While the pink colour has been stereotypically associated with feminism for the longest time, the Pink Drive Cancer Awareness Campaign broke the stereotype by attracting menfolk who came to get screened for cancer on Monday, 21 November, at DH Williams Hall in Katlehong. 

The City of Ekurhuleni in partnership with Sasol painted Katlehong pink as health practitioners provided cancer screening services as part of the campaign. The key feature of the campaign is a pink bus that drives to different locations to provide cancer screening services. The bus has a sonar, mammogram and cervical cancer screening facilities.
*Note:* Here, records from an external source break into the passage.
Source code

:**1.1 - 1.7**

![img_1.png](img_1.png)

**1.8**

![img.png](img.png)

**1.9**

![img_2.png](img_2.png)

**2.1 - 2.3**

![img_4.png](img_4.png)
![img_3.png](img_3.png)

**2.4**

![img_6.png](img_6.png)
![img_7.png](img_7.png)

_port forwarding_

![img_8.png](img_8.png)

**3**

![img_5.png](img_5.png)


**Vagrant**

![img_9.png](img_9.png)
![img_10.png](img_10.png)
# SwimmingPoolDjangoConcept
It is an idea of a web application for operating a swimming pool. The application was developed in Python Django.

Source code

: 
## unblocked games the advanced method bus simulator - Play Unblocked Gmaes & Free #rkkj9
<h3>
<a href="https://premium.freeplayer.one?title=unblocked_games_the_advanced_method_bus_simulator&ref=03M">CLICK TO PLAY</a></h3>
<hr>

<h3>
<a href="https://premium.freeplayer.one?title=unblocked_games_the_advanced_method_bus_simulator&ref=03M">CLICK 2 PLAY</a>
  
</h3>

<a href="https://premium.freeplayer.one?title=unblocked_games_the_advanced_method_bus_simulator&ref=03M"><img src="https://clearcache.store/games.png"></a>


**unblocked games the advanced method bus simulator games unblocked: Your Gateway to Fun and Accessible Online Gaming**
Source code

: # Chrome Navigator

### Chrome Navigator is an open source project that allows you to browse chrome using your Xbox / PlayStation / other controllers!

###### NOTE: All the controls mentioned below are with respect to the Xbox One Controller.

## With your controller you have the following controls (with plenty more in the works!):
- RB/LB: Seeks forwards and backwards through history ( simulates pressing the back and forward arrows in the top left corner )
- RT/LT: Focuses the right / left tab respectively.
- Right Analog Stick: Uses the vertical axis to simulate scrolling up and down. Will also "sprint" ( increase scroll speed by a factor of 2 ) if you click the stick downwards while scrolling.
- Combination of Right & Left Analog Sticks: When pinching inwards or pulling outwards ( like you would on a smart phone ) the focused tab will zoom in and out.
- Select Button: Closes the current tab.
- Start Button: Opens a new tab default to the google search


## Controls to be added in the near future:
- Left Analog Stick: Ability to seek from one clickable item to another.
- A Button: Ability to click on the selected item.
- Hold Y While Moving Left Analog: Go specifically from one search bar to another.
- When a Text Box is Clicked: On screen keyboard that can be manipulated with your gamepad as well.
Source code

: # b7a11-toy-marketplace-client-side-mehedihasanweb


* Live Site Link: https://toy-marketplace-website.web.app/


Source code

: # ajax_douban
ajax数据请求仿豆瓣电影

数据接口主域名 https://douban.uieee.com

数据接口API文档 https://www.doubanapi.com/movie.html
Speaking during the campaign, MMC for Health and Social Development Cllr Jennifer Glover said the partnership with Sasol is a start of a long-term relationship that will see the pink bus visiting all three regions of Ekurhuleni in an effort to reach as many people as possible.

“As a City, we want to save as many lives as possible and we need the support of strategic stakeholders in the private sector if we are to achieve this,” she said. 

Health promoters were pleased that many men turned out for the prostate cancer test, and attributed the positive response to the simplified test method of a finger prick blood test known as the Prostate-Specific Antigen (PSA) test. The PSA test measures the amount of prostate-specific antigen (PSA) or abnormalities in one’s blood.

The symptoms and signs of prostate cancer may include:

  • Frequent urination;
  • Weak or interrupted urine flow or the need to strain to empty the bladder;
  • The urge to urinate frequently at night;
  • Blood in the urine; and
  • Blood in the seminal fluid.

The City encourages people who experience any of these symptoms and signs, to urgently seek medical attention.